■ **Brief**
If a line of the records contains the word "href", list it.

■ **Records for the task**
:::::

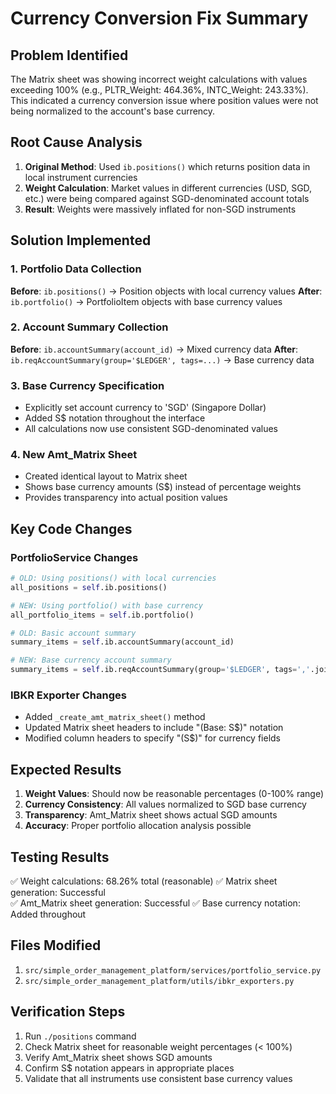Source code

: # Currency Conversion Fix Summary

## Problem Identified
The Matrix sheet was showing incorrect weight calculations with values exceeding 100% (e.g., PLTR_Weight: 464.36%, INTC_Weight: 243.33%). This indicated a currency conversion issue where position values were not being normalized to the account's base currency.

## Root Cause Analysis
1. **Original Method**: Used `ib.positions()` which returns position data in local instrument currencies
2. **Weight Calculation**: Market values in different currencies (USD, SGD, etc.) were being compared against SGD-denominated account totals
3. **Result**: Weights were massively inflated for non-SGD instruments

## Solution Implemented

### 1. Portfolio Data Collection
**Before**: `ib.positions()` → Position objects with local currency values
**After**: `ib.portfolio()` → PortfolioItem objects with base currency values

### 2. Account Summary Collection  
**Before**: `ib.accountSummary(account_id)` → Mixed currency data
**After**: `ib.reqAccountSummary(group='$LEDGER', tags=...)` → Base currency data

### 3. Base Currency Specification
- Explicitly set account currency to 'SGD' (Singapore Dollar)
- Added S$ notation throughout the interface
- All calculations now use consistent SGD-denominated values

### 4. New Amt_Matrix Sheet
- Created identical layout to Matrix sheet
- Shows base currency amounts (S$) instead of percentage weights
- Provides transparency into actual position values

## Key Code Changes

### PortfolioService Changes
```python
# OLD: Using positions() with local currencies
all_positions = self.ib.positions()

# NEW: Using portfolio() with base currency
all_portfolio_items = self.ib.portfolio()

# OLD: Basic account summary
summary_items = self.ib.accountSummary(account_id)

# NEW: Base currency account summary  
summary_items = self.ib.reqAccountSummary(group='$LEDGER', tags=','.join(tags))
```

### IBKR Exporter Changes
- Added `_create_amt_matrix_sheet()` method
- Updated Matrix sheet headers to include "(Base: S$)" notation
- Modified column headers to specify "(S$)" for currency fields

## Expected Results
1. **Weight Values**: Should now be reasonable percentages (0-100% range)
2. **Currency Consistency**: All values normalized to SGD base currency
3. **Transparency**: Amt_Matrix sheet shows actual SGD amounts
4. **Accuracy**: Proper portfolio allocation analysis possible

## Testing Results
✅ Weight calculations: 68.26% total (reasonable)
✅ Matrix sheet generation: Successful  
✅ Amt_Matrix sheet generation: Successful
✅ Base currency notation: Added throughout

## Files Modified
1. `src/simple_order_management_platform/services/portfolio_service.py`
2. `src/simple_order_management_platform/utils/ibkr_exporters.py`

## Verification Steps
1. Run `./positions` command
2. Check Matrix sheet for reasonable weight percentages (< 100%)
3. Verify Amt_Matrix sheet shows SGD amounts
4. Confirm S$ notation appears in appropriate places
5. Validate that all instruments use consistent base currency values
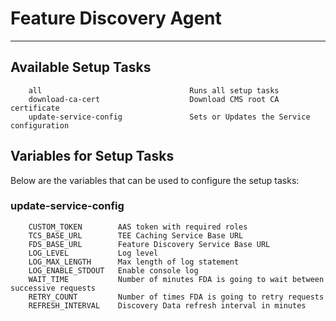 # Feature Discovery Agent
------------------------------


## Available Setup Tasks

```
    all                                 Runs all setup tasks
    download-ca-cert                    Download CMS root CA certificate
    update-service-config               Sets or Updates the Service configuration
```

## Variables for Setup Tasks

Below are the variables that can be used to configure the setup tasks:

### update-service-config

```
    CUSTOM_TOKEN        AAS token with required roles
	TCS_BASE_URL        TEE Caching Service Base URL
	FDS_BASE_URL        Feature Discovery Service Base URL
	LOG_LEVEL           Log level
	LOG_MAX_LENGTH      Max length of log statement
	LOG_ENABLE_STDOUT   Enable console log
	WAIT_TIME           Number of minutes FDA is going to wait between successive requests
	RETRY_COUNT         Number of times FDA is going to retry requests
	REFRESH_INTERVAL    Discovery Data refresh interval in minutes
```
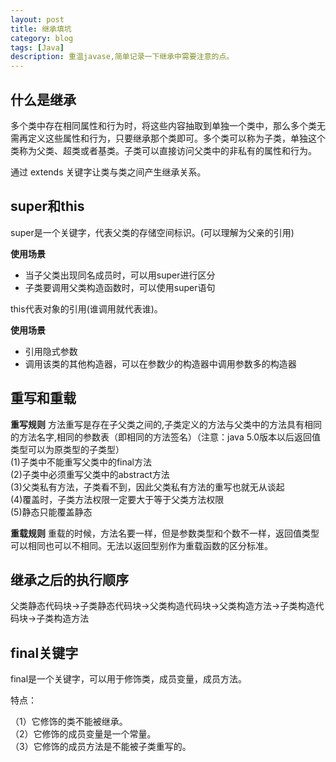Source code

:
 ```yaml
---
layout: post
title: 继承填坑
category: blog
tags: [Java]
description: 重温javase,简单记录一下继承中需要注意的点。
---
```



## 什么是继承

多个类中存在相同属性和行为时，将这些内容抽取到单独一个类中，那么多个类无需再定义这些属性和行为，只要继承那个类即可。多个类可以称为子类，单独这个类称为父类、超类或者基类。子类可以直接访问父类中的非私有的属性和行为。

通过 extends 关键字让类与类之间产生继承关系。

## super和this 

 super是一个关键字，代表父类的存储空间标识。(可以理解为父亲的引用)

   **使用场景**

   -  当子父类出现同名成员时，可以用super进行区分  
   -  子类要调用父类构造函数时，可以使用super语句

 this代表对象的引用(谁调用就代表谁)。

   **使用场景**

   -  引用隐式参数  
   -  调用该类的其他构造器，可以在参数少的构造器中调用参数多的构造器


## 重写和重载

  **重写规则**
   方法重写是存在子父类之间的,子类定义的方法与父类中的方法具有相同的方法名字,相同的参数表（即相同的方法签名）（注意：java 5.0版本以后返回值类型可以为原类型的子类型）  
        (1)子类中不能重写父类中的final方法  
        (2)子类中必须重写父类中的abstract方法     
        (3)父类私有方法，子类看不到，因此父类私有方法的重写也就无从谈起   
        (4)覆盖时，子类方法权限一定要大于等于父类方法权限   
        (5)静态只能覆盖静态   
  
  **重载规则**
   重载的时候，方法名要一样，但是参数类型和个数不一样，返回值类型可以相同也可以不相同。无法以返回型别作为重载函数的区分标准。

## 继承之后的执行顺序

 父类静态代码块→子类静态代码块→父类构造代码块→父类构造方法→子类构造代码块→子类构造方法

## final关键字

 final是一个关键字，可以用于修饰类，成员变量，成员方法。  

 特点：

（1）它修饰的类不能被继承。  
（2）它修饰的成员变量是一个常量。  
（3）它修饰的成员方法是不能被子类重写的。
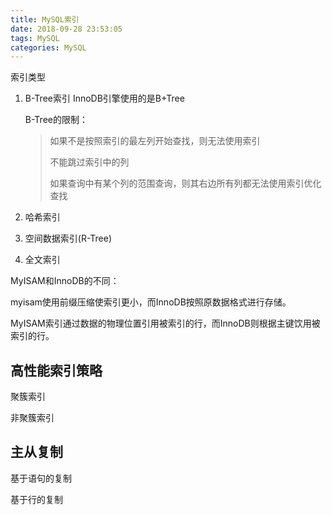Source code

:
 ```yaml
---
title: MySQL索引
date: 2018-09-28 23:53:05
tags: MySQL
categories: MySQL
---
```


索引类型

1. B-Tree索引 InnoDB引擎使用的是B+Tree

	B-Tree的限制：
	> 如果不是按照索引的最左列开始查找，则无法使用索引
	>  
	> 不能跳过索引中的列
	>
	> 如果查询中有某个列的范围查询，则其右边所有列都无法使用索引优化查找
	
2. 哈希索引
3. 空间数据索引(R-Tree)
4. 全文索引

<!-- more -->

MyISAM和InnoDB的不同：

myisam使用前缀压缩使索引更小，而InnoDB按照原数据格式进行存储。

MyISAM索引通过数据的物理位置引用被索引的行，而InnoDB则根据主键饮用被索引的行。



## 高性能索引策略

聚簇索引

非聚簇索引


## 主从复制

基于语句的复制

基于行的复制
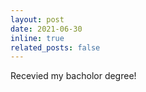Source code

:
 ```yaml
---
layout: post
date: 2021-06-30
inline: true
related_posts: false
---
```


Recevied my bacholor degree!
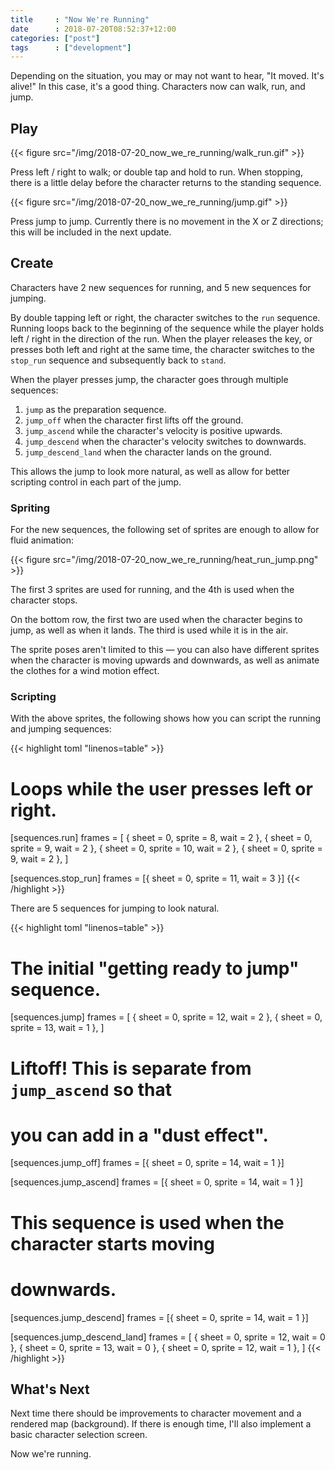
 ```yaml
---
title     : "Now We're Running"
date      : 2018-07-20T08:52:37+12:00
categories: ["post"]
tags      : ["development"]
---
```


Depending on the situation, you may or may not want to hear, "It moved. It's alive!" In this case, it's a good thing. Characters now can walk, run, and jump.

## Play

{{< figure src="/img/2018-07-20_now_we_re_running/walk_run.gif" >}}

Press left / right to walk; or double tap and hold to run. When stopping, there is a little delay before the character returns to the standing sequence.

{{< figure src="/img/2018-07-20_now_we_re_running/jump.gif" >}}

Press jump to jump. Currently there is no movement in the X or Z directions; this will be included in the next update.

## Create

Characters have 2 new sequences for running, and 5 new sequences for jumping.

By double tapping left or right, the character switches to the `run` sequence. Running loops back to the beginning of the sequence while the player holds left / right in the direction of the run. When the player releases the key, or presses both left and right at the same time, the character switches to the `stop_run` sequence and subsequently back to `stand`.

When the player presses jump, the character goes through multiple sequences:

1. `jump` as the preparation sequence.
2. `jump_off` when the character first lifts off the ground.
3. `jump_ascend` while the character's velocity is positive upwards.
4. `jump_descend` when the character's velocity switches to downwards.
5. `jump_descend_land` when the character lands on the ground.

This allows the jump to look more natural, as well as allow for better scripting control in each part of the jump.

### Spriting

For the new sequences, the following set of sprites are enough to allow for fluid animation:

{{< figure src="/img/2018-07-20_now_we_re_running/heat_run_jump.png" >}}

The first 3 sprites are used for running, and the 4th is used when the character stops.

On the bottom row, the first two are used when the character begins to jump, as well as when it lands. The third is used while it is in the air.

The sprite poses aren't limited to this &mdash; you can also have different sprites when the character is moving upwards and downwards, as well as animate the clothes for a wind motion effect.

### Scripting

With the above sprites, the following shows how you can script the running and jumping sequences:

{{< highlight toml "linenos=table" >}}
# Loops while the user presses left or right.
[sequences.run]
  frames = [
    { sheet = 0, sprite =  8, wait = 2 },
    { sheet = 0, sprite =  9, wait = 2 },
    { sheet = 0, sprite = 10, wait = 2 },
    { sheet = 0, sprite =  9, wait = 2 },
  ]

[sequences.stop_run]
  frames = [{ sheet = 0, sprite = 11, wait = 3 }]
{{< /highlight >}}

There are 5 sequences for jumping to look natural.

{{< highlight toml "linenos=table" >}}
# The initial "getting ready to jump" sequence.
[sequences.jump]
  frames = [
    { sheet = 0, sprite = 12, wait = 2 },
    { sheet = 0, sprite = 13, wait = 1 },
  ]

# Liftoff! This is separate from `jump_ascend` so that
# you can add in a "dust effect".
[sequences.jump_off]
  frames = [{ sheet = 0, sprite = 14, wait = 1 }]

[sequences.jump_ascend]
  frames = [{ sheet = 0, sprite = 14, wait = 1 }]

# This sequence is used when the character starts moving
# downwards.
[sequences.jump_descend]
  frames = [{ sheet = 0, sprite = 14, wait = 1 }]

[sequences.jump_descend_land]
  frames = [
    { sheet = 0, sprite = 12, wait = 0 },
    { sheet = 0, sprite = 13, wait = 0 },
    { sheet = 0, sprite = 12, wait = 1 },
  ]
{{< /highlight >}}

## What's Next

Next time there should be improvements to character movement and a rendered map (background). If there is enough time, I'll also implement a basic character selection screen.

Now we're running.
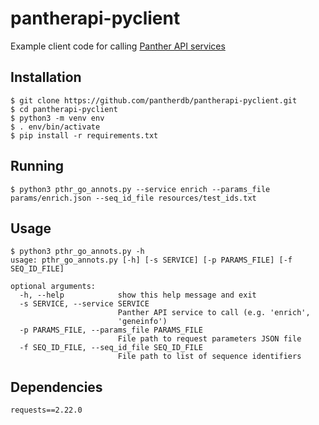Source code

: # pantherapi-pyclient
Example client code for calling [Panther API services](http://panthertest3.med.usc.edu:8083/services/tryItOut.jsp?url=%2Fservices%2Fapi%2Fpanther)

## Installation
```
$ git clone https://github.com/pantherdb/pantherapi-pyclient.git
$ cd pantherapi-pyclient
$ python3 -m venv env
$ . env/bin/activate
$ pip install -r requirements.txt
```

## Running
```
$ python3 pthr_go_annots.py --service enrich --params_file params/enrich.json --seq_id_file resources/test_ids.txt
```

## Usage
```
$ python3 pthr_go_annots.py -h
usage: pthr_go_annots.py [-h] [-s SERVICE] [-p PARAMS_FILE] [-f SEQ_ID_FILE]

optional arguments:
  -h, --help            show this help message and exit
  -s SERVICE, --service SERVICE
                        Panther API service to call (e.g. 'enrich',
                        'geneinfo')
  -p PARAMS_FILE, --params_file PARAMS_FILE
                        File path to request parameters JSON file
  -f SEQ_ID_FILE, --seq_id_file SEQ_ID_FILE
                        File path to list of sequence identifiers
```

## Dependencies
```
requests==2.22.0
```
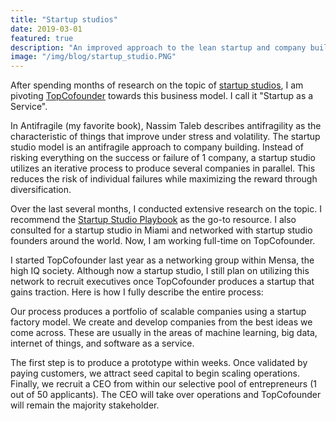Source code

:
 ```yaml
---
title: "Startup studios"
date: 2019-03-01
featured: true
description: "An improved approach to the lean startup and company building"
image: "/img/blog/startup_studio.PNG"
---
```


After spending months of research on the topic of <a href="https://en.wikipedia.org/wiki/Startup_studio">startup studios</a>, I am pivoting <a href="http://www.topcofounder.com/">TopCofounder</a> towards this business model. I call it "Startup as a Service".

In Antifragile (my favorite book), Nassim Taleb describes antifragility as the characteristic of things that improve under stress and volatility. The startup studio model is an antifragile approach to company building. Instead of risking everything on the success or failure of 1 company, a startup studio utilizes an iterative process to produce several companies in parallel. This reduces the risk of individual failures while maximizing the reward through diversification.

Over the last several months, I conducted extensive research on the topic. I recommend the <a href="https://www.amazon.com/Startup-Studio-Playbook-entrepreneurs-framework-ebook/dp/B07NVNYM4C">Startup Studio Playbook</a> as the go-to resource. I also consulted for a startup studio in Miami and networked with startup studio founders around the world. Now, I am working full-time on TopCofounder.

I started TopCofounder last year as a networking group within Mensa, the high IQ society. Although now a startup studio, I still plan on utilizing this network to recruit executives once TopCofounder produces a startup that gains traction. Here is how I fully describe the entire process:

Our process produces a portfolio of scalable companies using a startup factory model. We create and develop companies from the best ideas we come across. These are usually in the areas of machine learning, big data, internet of things, and software as a service.

The first step is to produce a prototype within weeks. Once validated by paying customers, we attract seed capital to begin scaling operations. Finally, we recruit a CEO from within our selective pool of entrepreneurs (1 out of 50 applicants). The CEO will take over operations and TopCofounder will remain the majority stakeholder.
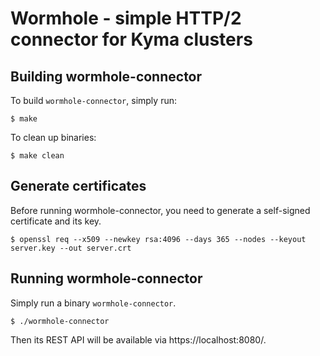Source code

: # Wormhole - simple HTTP/2 connector for Kyma clusters

## Building wormhole-connector

To build `wormhole-connector`, simply run:

```
$ make
```

To clean up binaries:

```
$ make clean
```

## Generate certificates

Before running wormhole-connector, you need to generate a self-signed certificate and its key.

```
$ openssl req --x509 --newkey rsa:4096 --days 365 --nodes --keyout server.key --out server.crt
```

## Running wormhole-connector

Simply run a binary `wormhole-connector`.

```
$ ./wormhole-connector
```

Then its REST API will be available via https://localhost:8080/.

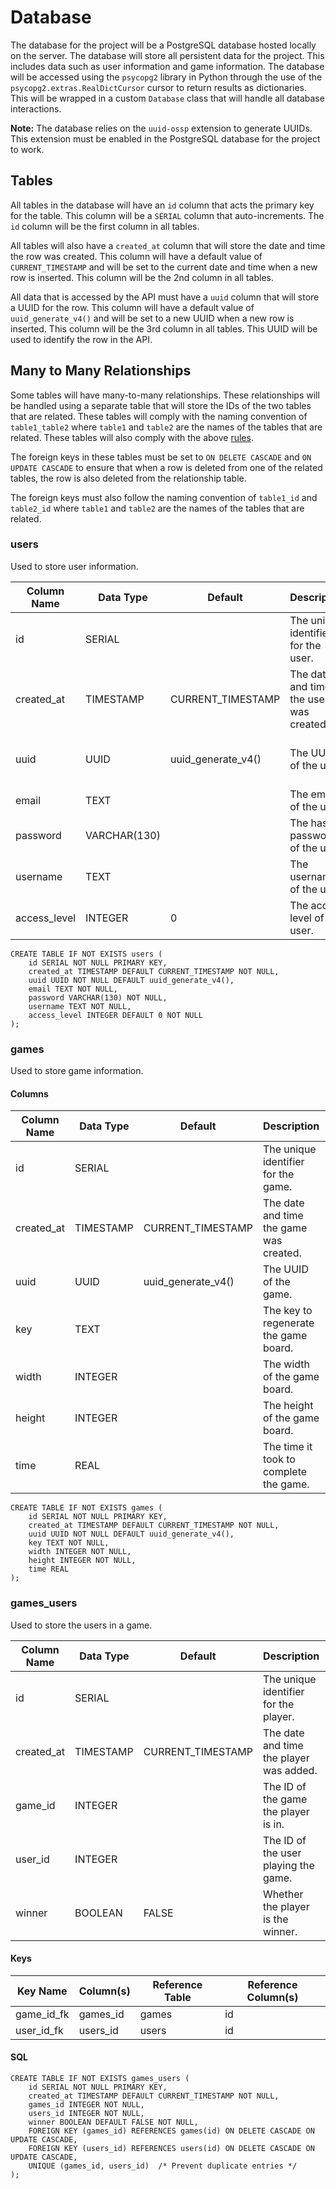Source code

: # Database

The database for the project will be a PostgreSQL database hosted locally on the server. The database will store all 
persistent data for the project. This includes data such as user information and game information. The database will be
accessed using the `psycopg2` library in Python through the use of the `psycopg2.extras.RealDictCursor` cursor to return
results as dictionaries. This will be wrapped in a custom `Database` class that will handle all database interactions.

**Note:** The database relies on the `uuid-ossp` extension to generate UUIDs. This extension must be enabled in the
PostgreSQL database for the project to work.

## Tables

All tables in the database will have an `id` column that acts the primary key for the table. This column will be a `SERIAL`
column that auto-increments. The `id` column will be the first column in all tables.

All tables will also have a `created_at` column that will store the date and time the row was created. This column will
have a default value of `CURRENT_TIMESTAMP` and will be set to the current date and time when a new row is inserted. This
column will be the 2nd column in all tables.

All data that is accessed by the API must have a `uuid` column that will store a UUID for the row. This column will have a
default value of `uuid_generate_v4()` and will be set to a new UUID when a new row is inserted. This column will be the
3rd column in all tables. This UUID will be used to identify the row in the API.

## Many to Many Relationships

Some tables will have many-to-many relationships. These relationships will be handled using a separate table that will
store the IDs of the two tables that are related. These tables will comply with the naming convention of `table1_table2`
where `table1` and `table2` are the names of the tables that are related. These tables will also comply with the above [rules](#tables).

The foreign keys in these tables must be set to `ON DELETE CASCADE` and `ON UPDATE CASCADE` to ensure that when a row is deleted from one of the
related tables, the row is also deleted from the relationship table.

The foreign keys must also follow the naming convention of `table1_id` and `table2_id` where `table1` and `table2` are the names of the tables that are related.

### users

Used to store user information.

| Column Name  | Data Type    | Default            | Description                             | Extra                | Example                              |
|--------------|--------------|--------------------|-----------------------------------------|----------------------|--------------------------------------|
| id           | SERIAL       |                    | The unique identifier for the user.     | NOT NULL PRIMARY KEY | 1                                    |
| created_at   | TIMESTAMP    | CURRENT_TIMESTAMP  | The date and time the user was created. | NOT NULL             | 2020-01-01 12:00:00                  |
| uuid         | UUID         | uuid_generate_v4() | The UUID of the user.                   | NOT NULL             | 123e4567-e89b-12d3-a456-426614174000 |
| email        | TEXT         |                    | The email of the user.                  | NOT NULL             |                                      |
| password     | VARCHAR(130) |                    | The hashed password of the user.        | NOT NULL             |                                      |
| username     | TEXT         |                    | The username of the user.               | NOT NULL             | user                                 |
| access_level | INTEGER      | 0                  | The access level of the user.           | NOT NULL             | 0                                    |

```postgresql
CREATE TABLE IF NOT EXISTS users (
    id SERIAL NOT NULL PRIMARY KEY,
    created_at TIMESTAMP DEFAULT CURRENT_TIMESTAMP NOT NULL,
    uuid UUID NOT NULL DEFAULT uuid_generate_v4(),
    email TEXT NOT NULL,
    password VARCHAR(130) NOT NULL,
    username TEXT NOT NULL,
    access_level INTEGER DEFAULT 0 NOT NULL
);
```

### games

Used to store game information.


#### Columns 

| Column Name | Data Type | Default            | Description                             | Extra                | Example                              |
|-------------|-----------|--------------------|-----------------------------------------|----------------------|--------------------------------------|
| id          | SERIAL    |                    | The unique identifier for the game.     | NOT NULL PRIMARY KEY | 1                                    |
| created_at  | TIMESTAMP | CURRENT_TIMESTAMP  | The date and time the game was created. | NOT NULL             | 2020-01-01 12:00:00                  |
| uuid        | UUID      | uuid_generate_v4() | The UUID of the game.                   | NOT NULL             | 123e4567-e89b-12d3-a456-426614174000 |
| key         | TEXT      |                    | The key to regenerate the game board.   | NOT NULL             | 1234567890abcdef                     |
| width       | INTEGER   |                    | The width of the game board.            | NOT NULL             | 10                                   |
| height      | INTEGER   |                    | The height of the game board.           | NOT NULL             | 10                                   |
| time        | REAL      |                    | The time it took to complete the game.  |                      | 60.0                                 |


```postgresql
CREATE TABLE IF NOT EXISTS games (
    id SERIAL NOT NULL PRIMARY KEY,
    created_at TIMESTAMP DEFAULT CURRENT_TIMESTAMP NOT NULL,
    uuid UUID NOT NULL DEFAULT uuid_generate_v4(),
    key TEXT NOT NULL,
    width INTEGER NOT NULL,
    height INTEGER NOT NULL,
    time REAL
);
```

### games_users

Used to store the users in a game.

| Column Name | Data Type | Default           | Description                             | Extra                | Example             |
|-------------|-----------|-------------------|-----------------------------------------|----------------------|---------------------|
| id          | SERIAL    |                   | The unique identifier for the player.   | NOT NULL PRIMARY KEY | 1                   |
| created_at  | TIMESTAMP | CURRENT_TIMESTAMP | The date and time the player was added. | NOT NULL             | 2020-01-01 12:00:00 |
| game_id     | INTEGER   |                   | The ID of the game the player is in.    | NOT NULL             | 1                   |
| user_id     | INTEGER   |                   | The ID of the user playing the game.    | NOT NULL             | 1                   |
| winner      | BOOLEAN   | FALSE             | Whether the player is the winner.       | NOT NULL             | FALSE               |

#### Keys


| Key Name   | Column(s) | Reference Table | Reference Column(s) |
|------------|-----------|-----------------|---------------------|
| game_id_fk | games_id  | games           | id                  |
| user_id_fk | users_id  | users           | id                  |

#### SQL

```postgresql
CREATE TABLE IF NOT EXISTS games_users (
    id SERIAL NOT NULL PRIMARY KEY,
    created_at TIMESTAMP DEFAULT CURRENT_TIMESTAMP NOT NULL,
    games_id INTEGER NOT NULL,
    users_id INTEGER NOT NULL,
    winner BOOLEAN DEFAULT FALSE NOT NULL,
    FOREIGN KEY (games_id) REFERENCES games(id) ON DELETE CASCADE ON UPDATE CASCADE,
    FOREIGN KEY (users_id) REFERENCES users(id) ON DELETE CASCADE ON UPDATE CASCADE,
    UNIQUE (games_id, users_id)  /* Prevent duplicate entries */
);
```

:::::

■ **Answer for the task**
After spending months of research on the topic of <a href="https://en.wikipedia.org/wiki/Startup_studio">startup studios</a>, I am pivoting <a href="http://www.topcofounder.com/">TopCofounder</a> towards this business model. I call it "Startup as a Service".
Over the last several months, I conducted extensive research on the topic. I recommend the <a href="https://www.amazon.com/Startup-Studio-Playbook-entrepreneurs-framework-ebook/dp/B07NVNYM4C">Startup Studio Playbook</a> as the go-to resource. I also consulted for a startup studio in Miami and networked with startup studio founders around the world. Now, I am working full-time on TopCofounder.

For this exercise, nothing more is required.